Songwriters tell us that “Sorry” is the hardest word for a human to utter. But in his latest book, renowned executive coach Marshall Goldsmith says that saying sorry is a great approach to improving relationships and moving on to the future.

Apologizing is one of the most powerful and resonant gestures in the human arsenal—almost as powerful as a declaration of love. It’s “I love you,” flipped on its head. If love means, “I care about you and I’m happy about it,” then an apology means, “I hurt you and I’m sorry about it.” Either way, it irrevocably changes the relationship between two people, compelling them to move forward into something new and, perhaps, wonderful together.

The best thing about apologizing is that it forces everyone to let go of the past. In effect, you are saying, “I can’t change the past. All I can say is I’m sorry for what I did wrong. I’m sorry it hurt you. There’s no excuse for it and I will try to do better in the future. I would like your ideas on how I can improve.”

This kind of statement is hard for even the most cold-hearted among us to resist. And when you use it on coworkers, it can dramatically change how they feel about you and themselves.

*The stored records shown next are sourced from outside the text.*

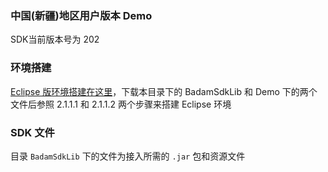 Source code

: ### 中国(新疆)地区用户版本 Demo
SDK当前版本号为 202

### 环境搭建
[Eclipse 版环境搭建在这里](https://sdk-doc.badambiz.com/chapter1-started/step2.1.html)，下载本目录下的 BadamSdkLib 和 Demo 下的两个文件后参照 2.1.1.1 和 2.1.1.2 两个步骤来搭建 Eclipse 环境

### SDK 文件

目录 `BadamSdkLib` 下的文件为接入所需的 `.jar` 包和资源文件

I saw this played out dramatically when I was coaching a negotiating team trying to mend fences with its company’s most important strategic supplier – one without which the company would have to shut its doors. I called in a favor and asked Bill Ury, one of the world’s leading negotiation consultants, to join a call with my client and give his input. After listening to the situation, Bill paused a moment and said quietly, “Have you tried apologizing for the past?”

I whacked myself on the forehead and thought, “Why didn’t I think of that?”

Sure enough, that simple apology paved the way for a productive conversation between the two sides that eventually led to a workable solution.

Besides a brain cramp, why don’t we apologize more and defend less? What important business relationship could you re-set with a simple apology?